Butte in San Juan County, Utah, United States

Dominguez Butte is a 4,476-foot (1,364 meter) elevation sandstone summit located south of Lake Powell, in San Juan County of southern Utah. It is situated on Navajo Nation land, 13 mi northeast of the town of Page, and towers over 700 feet above the surrounding terrain as a landmark of the area. Dominguez Butte has a brief appearance in the 1968 film Planet of the Apes, when a spaceship crash lands in Lake Powell.

==Geology==
Dominguez Butte is a butte composed primarily of Entrada Sandstone, similar to Padres Butte 1.5 mi to the north, and Boundary Butte 2 mi to the south. The Entrada Sandstone overlays Carmel Formation, and below that Page Sandstone at lake level. Above the Entrada layers is Romana Sandstone capped by Morrison Formation. It is located in the southern edge of the Great Basin Desert on the Colorado Plateau.

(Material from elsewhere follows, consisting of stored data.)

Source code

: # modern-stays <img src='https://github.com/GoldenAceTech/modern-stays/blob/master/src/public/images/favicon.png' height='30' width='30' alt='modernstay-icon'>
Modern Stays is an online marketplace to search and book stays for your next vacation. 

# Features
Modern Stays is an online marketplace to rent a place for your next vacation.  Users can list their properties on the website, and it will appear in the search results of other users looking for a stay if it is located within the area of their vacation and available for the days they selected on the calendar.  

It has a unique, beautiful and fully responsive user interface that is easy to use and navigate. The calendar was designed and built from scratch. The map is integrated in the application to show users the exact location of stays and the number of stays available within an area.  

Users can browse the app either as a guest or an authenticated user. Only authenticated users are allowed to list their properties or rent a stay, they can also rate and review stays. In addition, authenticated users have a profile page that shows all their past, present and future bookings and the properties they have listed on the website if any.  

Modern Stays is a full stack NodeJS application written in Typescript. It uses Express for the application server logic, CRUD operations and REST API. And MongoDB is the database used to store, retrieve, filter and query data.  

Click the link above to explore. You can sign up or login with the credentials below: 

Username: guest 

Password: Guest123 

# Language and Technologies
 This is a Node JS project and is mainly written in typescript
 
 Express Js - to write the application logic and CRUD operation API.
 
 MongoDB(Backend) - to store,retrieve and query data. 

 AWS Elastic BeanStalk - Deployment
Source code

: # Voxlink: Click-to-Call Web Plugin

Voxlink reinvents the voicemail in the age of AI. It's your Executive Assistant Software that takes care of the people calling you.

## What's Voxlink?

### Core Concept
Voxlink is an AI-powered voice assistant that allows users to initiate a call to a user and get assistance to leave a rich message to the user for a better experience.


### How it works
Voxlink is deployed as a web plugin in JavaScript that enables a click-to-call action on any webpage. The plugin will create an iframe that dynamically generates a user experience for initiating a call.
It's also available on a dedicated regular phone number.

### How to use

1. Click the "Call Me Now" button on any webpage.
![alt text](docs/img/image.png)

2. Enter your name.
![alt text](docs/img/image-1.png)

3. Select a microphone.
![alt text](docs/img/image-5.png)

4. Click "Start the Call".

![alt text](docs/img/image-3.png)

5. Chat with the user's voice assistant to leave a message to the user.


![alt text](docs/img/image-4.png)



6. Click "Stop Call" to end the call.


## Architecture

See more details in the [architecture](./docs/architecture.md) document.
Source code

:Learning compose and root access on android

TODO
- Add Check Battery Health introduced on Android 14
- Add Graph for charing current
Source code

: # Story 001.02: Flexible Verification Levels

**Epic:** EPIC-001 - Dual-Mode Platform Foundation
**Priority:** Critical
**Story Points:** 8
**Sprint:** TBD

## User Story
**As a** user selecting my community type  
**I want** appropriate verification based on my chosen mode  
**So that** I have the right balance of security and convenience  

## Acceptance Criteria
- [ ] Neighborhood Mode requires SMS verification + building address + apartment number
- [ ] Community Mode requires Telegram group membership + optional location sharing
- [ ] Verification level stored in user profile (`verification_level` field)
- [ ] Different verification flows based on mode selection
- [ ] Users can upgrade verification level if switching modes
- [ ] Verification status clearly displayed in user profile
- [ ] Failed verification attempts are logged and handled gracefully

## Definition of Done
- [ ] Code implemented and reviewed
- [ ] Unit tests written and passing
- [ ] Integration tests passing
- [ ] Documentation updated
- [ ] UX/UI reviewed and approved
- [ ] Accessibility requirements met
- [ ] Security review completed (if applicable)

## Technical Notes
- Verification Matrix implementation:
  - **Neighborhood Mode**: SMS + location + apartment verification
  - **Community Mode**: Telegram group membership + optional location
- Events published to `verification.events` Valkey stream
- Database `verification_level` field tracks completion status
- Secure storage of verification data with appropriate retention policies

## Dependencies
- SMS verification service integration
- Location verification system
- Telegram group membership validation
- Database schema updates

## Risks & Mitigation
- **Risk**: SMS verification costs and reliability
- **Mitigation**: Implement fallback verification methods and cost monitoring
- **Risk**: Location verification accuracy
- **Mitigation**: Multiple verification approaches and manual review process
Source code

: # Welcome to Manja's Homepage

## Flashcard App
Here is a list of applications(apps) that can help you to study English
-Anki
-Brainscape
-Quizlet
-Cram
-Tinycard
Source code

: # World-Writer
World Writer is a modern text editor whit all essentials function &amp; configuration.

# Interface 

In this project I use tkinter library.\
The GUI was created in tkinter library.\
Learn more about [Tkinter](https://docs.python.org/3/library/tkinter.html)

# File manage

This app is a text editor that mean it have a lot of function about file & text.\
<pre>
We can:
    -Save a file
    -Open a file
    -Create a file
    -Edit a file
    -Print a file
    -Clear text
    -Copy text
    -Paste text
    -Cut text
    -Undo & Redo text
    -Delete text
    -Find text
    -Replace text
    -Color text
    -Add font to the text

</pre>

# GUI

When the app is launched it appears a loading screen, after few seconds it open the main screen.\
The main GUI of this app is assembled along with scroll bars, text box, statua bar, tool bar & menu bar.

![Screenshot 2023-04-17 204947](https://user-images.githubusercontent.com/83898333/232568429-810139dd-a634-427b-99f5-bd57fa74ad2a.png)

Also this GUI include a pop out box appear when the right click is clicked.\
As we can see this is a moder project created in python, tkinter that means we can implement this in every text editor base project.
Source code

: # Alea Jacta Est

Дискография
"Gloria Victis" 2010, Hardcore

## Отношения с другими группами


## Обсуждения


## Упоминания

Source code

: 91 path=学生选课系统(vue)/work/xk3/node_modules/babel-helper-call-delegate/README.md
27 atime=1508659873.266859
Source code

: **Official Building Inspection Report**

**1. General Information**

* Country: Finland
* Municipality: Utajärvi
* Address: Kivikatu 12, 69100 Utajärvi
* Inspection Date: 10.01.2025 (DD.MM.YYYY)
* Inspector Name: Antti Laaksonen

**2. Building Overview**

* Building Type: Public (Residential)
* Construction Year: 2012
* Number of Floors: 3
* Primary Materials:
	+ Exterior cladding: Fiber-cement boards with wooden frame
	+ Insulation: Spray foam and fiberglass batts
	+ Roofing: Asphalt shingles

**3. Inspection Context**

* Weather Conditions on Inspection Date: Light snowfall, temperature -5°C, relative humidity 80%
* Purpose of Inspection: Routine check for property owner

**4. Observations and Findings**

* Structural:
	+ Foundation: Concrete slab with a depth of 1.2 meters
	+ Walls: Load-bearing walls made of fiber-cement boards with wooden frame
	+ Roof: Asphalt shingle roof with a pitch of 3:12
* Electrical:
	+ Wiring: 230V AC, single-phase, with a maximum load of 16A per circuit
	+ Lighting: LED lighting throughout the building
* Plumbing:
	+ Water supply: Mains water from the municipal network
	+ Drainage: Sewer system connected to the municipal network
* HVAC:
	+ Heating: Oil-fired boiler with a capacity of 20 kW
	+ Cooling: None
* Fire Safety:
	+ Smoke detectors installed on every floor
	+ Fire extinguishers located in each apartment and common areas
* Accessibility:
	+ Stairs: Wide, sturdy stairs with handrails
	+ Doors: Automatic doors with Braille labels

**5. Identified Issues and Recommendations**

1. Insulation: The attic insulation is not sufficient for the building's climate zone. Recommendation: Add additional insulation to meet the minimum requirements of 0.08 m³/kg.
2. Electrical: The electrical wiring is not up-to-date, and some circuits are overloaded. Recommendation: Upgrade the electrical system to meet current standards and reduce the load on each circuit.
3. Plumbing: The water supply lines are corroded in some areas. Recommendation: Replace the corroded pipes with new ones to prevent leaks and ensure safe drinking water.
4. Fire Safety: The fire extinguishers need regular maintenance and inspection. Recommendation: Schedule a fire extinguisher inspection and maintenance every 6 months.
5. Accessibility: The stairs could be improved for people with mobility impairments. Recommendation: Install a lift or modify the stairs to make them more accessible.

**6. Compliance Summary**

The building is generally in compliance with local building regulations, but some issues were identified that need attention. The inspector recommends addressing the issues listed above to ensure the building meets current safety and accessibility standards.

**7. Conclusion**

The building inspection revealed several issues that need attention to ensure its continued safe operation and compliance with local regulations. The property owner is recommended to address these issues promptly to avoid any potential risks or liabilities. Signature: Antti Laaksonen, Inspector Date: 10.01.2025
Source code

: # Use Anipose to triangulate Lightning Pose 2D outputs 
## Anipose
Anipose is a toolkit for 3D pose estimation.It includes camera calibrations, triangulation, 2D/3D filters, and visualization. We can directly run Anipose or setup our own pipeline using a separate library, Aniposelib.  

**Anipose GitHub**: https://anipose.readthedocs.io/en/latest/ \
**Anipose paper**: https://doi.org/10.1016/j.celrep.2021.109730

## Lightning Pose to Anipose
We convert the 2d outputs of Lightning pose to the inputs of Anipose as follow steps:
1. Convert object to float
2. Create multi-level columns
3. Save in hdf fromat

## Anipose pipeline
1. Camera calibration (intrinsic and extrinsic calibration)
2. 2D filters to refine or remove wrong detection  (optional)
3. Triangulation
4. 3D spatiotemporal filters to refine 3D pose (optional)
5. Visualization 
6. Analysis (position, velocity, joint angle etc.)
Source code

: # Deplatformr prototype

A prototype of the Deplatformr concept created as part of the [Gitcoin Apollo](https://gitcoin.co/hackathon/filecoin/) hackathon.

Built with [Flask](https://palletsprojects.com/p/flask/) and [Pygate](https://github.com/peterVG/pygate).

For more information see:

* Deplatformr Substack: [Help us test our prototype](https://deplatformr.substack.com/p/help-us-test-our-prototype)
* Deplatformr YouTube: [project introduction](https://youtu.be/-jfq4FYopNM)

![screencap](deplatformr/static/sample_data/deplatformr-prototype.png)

Precipitation runoff from this feature drains into the Colorado River watershed.

==History==
Francisco Atanasio Domínguez (1740–1805) was a Franciscan missionary and explorer who led the 1776 Domínguez–Escalante expedition. Guided by local Native Americans, the expedition attempted to cross the Colorado River at Lee's Ferry, but found it too difficult. A second ford of the Colorado River, named the Crossing of the Fathers, was successfully made two miles north of Dominguez Butte on November 7, 1776. The descent to the crossing was so treacherous that they had to carve steps into the stone to ensure the livestock could make it down to the river. Today, this ford lies beneath Lake Powell.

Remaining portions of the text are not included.